While this was happening in the fields, the cities of many islands flourished, filled with shops, and soon were transformed into important commercial centers. During the first decade of the XX century, the oil refineries of Trinidad, Curacao and Aruba, generated many jobs. The same as the bananas transatlantic companies like, the Geest group in St. Lucia.
With the arrival of oil companies financial and commercial capitalism that brought technological dependence, and a gradually bigger distance between the European and colonial economies.
The commercial unbalance between both economies also increased. The property, control and handling of the companies in the islands, were always in European hands, within a system where the West Indies colonies sold at low prices, and bought at high ones.
The End of the Colonial Governments In the period between the two World Wars, natives hired to work in industries, commerce and agriculture were generally meek and badly paid. The extremely bad working conditions in the 1920’s got even worse, due to the economic crisis produced by the crash of the Stock Exchange in 1929. The British colonies started to be known as “the lower districts of the Empire”. The decline of the sugar industry, which survived only due to the exploitation of workers, began. In St. Cristobal and St. Vincent, the average salary stagnated at a daily shilling, established after the official abolition of slavery, a century before. Most of the population suffered from malnutrition and other diseases. They lived in precarious conditions, with houses full of rats, which were, thus, infection focuses. The working class was exploited, not even having the possibility of defending themselves by launching syndicates, because a law punished those trying to form worker union.
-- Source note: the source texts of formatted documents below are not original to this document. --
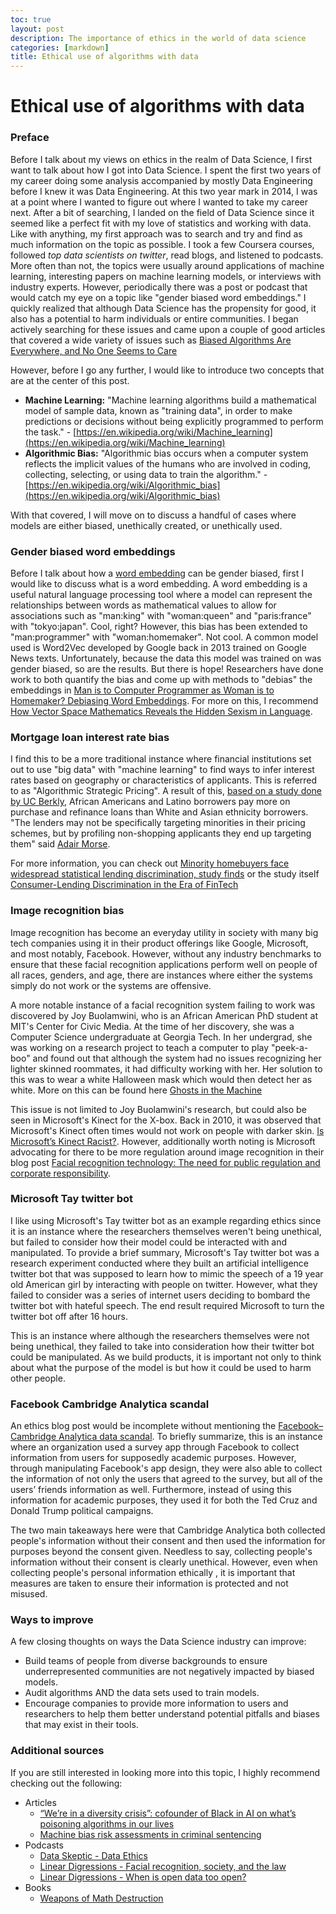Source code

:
 ```yaml
---
toc: true
layout: post
description: The importance of ethics in the world of data science
categories: [markdown]
title: Ethical use of algorithms with data
---
```

# Ethical use of algorithms with data

### Preface 

Before I talk about my views on ethics in the realm of Data Science, I first want to talk about how I got into Data Science.  I spent the first two years of my career doing some analysis accompanied by mostly Data Engineering before I knew it was Data Engineering.  At this two year mark in 2014, I was at a point where I wanted to figure out where I wanted to take my career next.  After a bit of searching, I landed on the field of Data Science since it seemed like a perfect fit with my love of statistics and working with data.  Like with anything, my first approach was to search and try and find as much information on the topic as possible.  I took a few Coursera courses, followed _top data scientists on twitter_, read blogs, and listened to podcasts.  More often than not, the topics were usually around applications of machine learning, interesting papers on machine learning models, or interviews with industry experts.  However, periodically there was a post or podcast that would catch my eye on a topic like "gender biased word embeddings." I quickly realized that although Data Science has the propensity for good, it also has a potential to harm individuals or entire communities.  I began actively searching for these issues and came upon a couple of good articles that covered a wide variety of issues such as [Biased Algorithms Are Everywhere, and No One Seems to Care](https://www.technologyreview.com/s/608248/biased-algorithms-are-everywhere-and-no-one-seems-to-care/)

However, before I go any further, I would like to introduce two concepts that are at the center of this post.

- **Machine Learning:** "Machine learning algorithms build a mathematical model of sample data, known as "training data", in order to make predictions or decisions without being explicitly programmed to perform the task." - [https://en.wikipedia.org/wiki/Machine_learning](https://en.wikipedia.org/wiki/Machine_learning)
- **Algorithmic Bias:** "Algorithmic bias occurs when a computer system reflects the implicit values of the humans who are involved in coding, collecting, selecting, or using data to train the algorithm." - [https://en.wikipedia.org/wiki/Algorithmic_bias](https://en.wikipedia.org/wiki/Algorithmic_bias)

With that covered, I will move on to discuss a handful of cases where models are either biased, unethically created, or unethically used.

### Gender biased word embeddings

Before I talk about how a [word embedding](https://en.wikipedia.org/wiki/Word_embedding) can be gender biased, first I would like to discuss what is a word embedding.  A word embedding is a useful natural language processing tool where a model can represent the relationships between words as mathematical values to allow for associations such as "man:king" with "woman:queen" and "paris:france" with "tokyo:japan".  Cool, right? However, this bias has been extended to "man:programmer" with "woman:homemaker". Not cool.  A common model used is Word2Vec developed by Google back in 2013 trained on Google News texts.  Unfortunately, because the data this model was trained on was gender biased, so are the results.  But there is hope! Researchers have done work to both quantify the bias and come up with methods to "debias" the embeddings in [
Man is to Computer Programmer as Woman is to Homemaker? Debiasing Word Embeddings](https://arxiv.org/abs/1607.06520).  For more on this, I recommend [How Vector Space Mathematics Reveals the Hidden Sexism in Language](https://www.technologyreview.com/s/602025/how-vector-space-mathematics-reveals-the-hidden-sexism-in-language/).

### Mortgage loan interest rate bias

I find this to be a more traditional instance where financial institutions set out to use "big data" with "machine learning" to find ways to infer interest rates based on geography or characteristics of applicants.  This is referred to as "Algorithmic Strategic Pricing". A result of this, [based on a study done by UC Berkly](http://faculty.haas.berkeley.edu/morse/research/papers/discrim.pdf), African Americans and Latino borrowers pay more on purchase and refinance loans than White and Asian ethnicity borrowers. "The lenders may not be specifically targeting minorities in their pricing schemes, but by profiling non-shopping applicants they end up targeting them" said [Adair Morse](http://faculty.haas.berkeley.edu/morse/).

For more information, you can check out [Minority homebuyers face widespread statistical lending discrimination, study finds](http://newsroom.haas.berkeley.edu/minority-homebuyers-face-widespread-statistical-lending-discrimination-study-finds/) or the study itself [Consumer-Lending Discrimination in the Era of FinTech](http://faculty.haas.berkeley.edu/morse/research/papers/discrim.pdf)

### Image recognition bias

Image recognition has become an everyday utility in society with many big tech companies using it in their product offerings like Google, Microsoft, and most notably, Facebook.  However, without any industry benchmarks to ensure that these facial recognition applications perform well on people of all races, genders, and age, there are instances where either the systems simply do not work or the systems are offensive.

A more notable instance of  a facial recognition system failing to work was discovered by Joy Buolamwini, who is an African American PhD student at MIT's Center for Civic Media. At the time of her discovery, she was a Computer Science undergraduate at Georgia Tech.  In her undergrad, she was working on a research project to teach a computer to play "peek-a-boo" and found out that although the system had no issues recognizing her lighter skinned roommates, it had difficulty working with her.  Her solution to this was to wear a white Halloween mask which would then detect her as white. More on this can be found here [Ghosts in the Machine](https://www.pbs.org/wgbh/nova/article/ai-bias/)

This issue is not limited to Joy Buolamwini's research, but could also be seen in Microsoft's Kinect for the X-box.  Back in 2010, it was observed that Microsoft's Kinect often times would not work on people with darker skin.  [Is Microsoft’s Kinect Racist?](https://www.pcworld.com/article/209708/Is_Microsoft_Kinect_Racist.html).  However, additionally worth noting is Microsoft advocating for there to be more regulation around image recognition in their blog post [Facial recognition technology: The need for public regulation and corporate responsibility](https://blogs.microsoft.com/on-the-issues/2018/07/13/facial-recognition-technology-the-need-for-public-regulation-and-corporate-responsibility/).

### Microsoft Tay twitter bot

I like using Microsoft's Tay twitter bot as an example regarding ethics since it is an instance where the researchers themselves weren't being unethical, but failed to consider how their model could be interacted with and manipulated.  To provide a brief summary, Microsoft's Tay twitter bot was a research experiment conducted where they  built an artificial intelligence twitter bot that was supposed to learn how to mimic the speech of a 19 year old American girl by interacting with people on twitter.  However, what they failed to consider was a series of internet users  deciding to bombard the twitter bot with hateful speech.  The end result required Microsoft to turn the twitter bot off after 16 hours.

This is an instance where although the researchers themselves were not being unethical, they failed to take into consideration how their twitter bot could be manipulated.  As we build products, it is important not only to think about what the purpose of the model is but how it could be used to harm other people.

### Facebook Cambridge Analytica scandal

An ethics blog post would be incomplete without mentioning the  [Facebook–Cambridge Analytica data scandal](https://en.wikipedia.org/wiki/Facebook%E2%80%93Cambridge_Analytica_data_scandal).  To briefly summarize, this is an instance where an organization used a survey app through Facebook to collect information from users for supposedly academic purposes.  However, through manipulating Facebook's app design, they were also able to collect the information of not only the users that agreed to the survey, but all of the users’ friends information as well.   Furthermore, instead of using this information for academic purposes, they used it for both the Ted Cruz and Donald Trump political campaigns.

The two main takeaways here were that Cambridge Analytica both collected people's information without their consent and then used the information for purposes  beyond the consent given.  Needless to say, collecting people's information without their consent is clearly unethical.  However, even when  collecting people's personal information  ethically , it is  important  that measures are taken to ensure their information is protected and not misused.

### Ways to improve

A few closing thoughts on ways the Data Science industry can improve:

- Build teams of people from diverse backgrounds to ensure underrepresented communities are not negatively impacted by biased models.
-  Audit algorithms AND  the data sets used to train models.
- Encourage companies to provide more information to users and researchers to help them better understand potential pitfalls and biases that may exist in their tools.

### Additional sources

If you are still interested in looking more into this topic, I highly recommend checking out the following:

- Articles
  - [“We’re in a diversity crisis”: cofounder of Black in AI on what’s poisoning algorithms in our lives](https://www.technologyreview.com/s/610192/were-in-a-diversity-crisis-black-in-ais-founder-on-whats-poisoning-the-algorithms-in-our/)
  - [Machine bias risk assessments in criminal sentencing](https://www.propublica.org/article/machine-bias-risk-assessments-in-criminal-sentencing)
- Podcasts
  - [Data Skeptic - Data Ethics](https://dataskeptic.com/blog/episodes/2018/data-ethics)
  - [Linear Digressions - Facial recognition, society, and the law](http://lineardigressions.com/episodes/2018/12/30/facial-recognition-society-and-you)
  - [Linear Digressions - When is open data too open?](http://lineardigressions.com/episodes/2018/2/25/when-is-open-data-too-open)
- Books
  - [Weapons of Math Destruction](https://weaponsofmathdestructionbook.com/)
The situation was so appalling that between 1935 and 1938, there were several riots in the English speaking islands, though clashes between the police and workers were particularly violent in Barbados and Trinidad.
The revolts, along with the decisions adopted by the British Royal Commission in 1938, contributed to the appearance of the first syndicates. Also new political parties emerged, trying to achieve self-government, which paved the way to the final independence.
Some of the leaders of that age, like Grantley Adams (1898-1971), were middle class black lawyers. Most of them came from rural environments, like Vere Bird (Antigua), Uriah Butler (Trinidad), Robert Bradshaw (St. Cristobal) and Eric Gairy (Grenada). The British Labor Party influenced greatly in these men, that’s why most of the parties founded at that time, have the same name.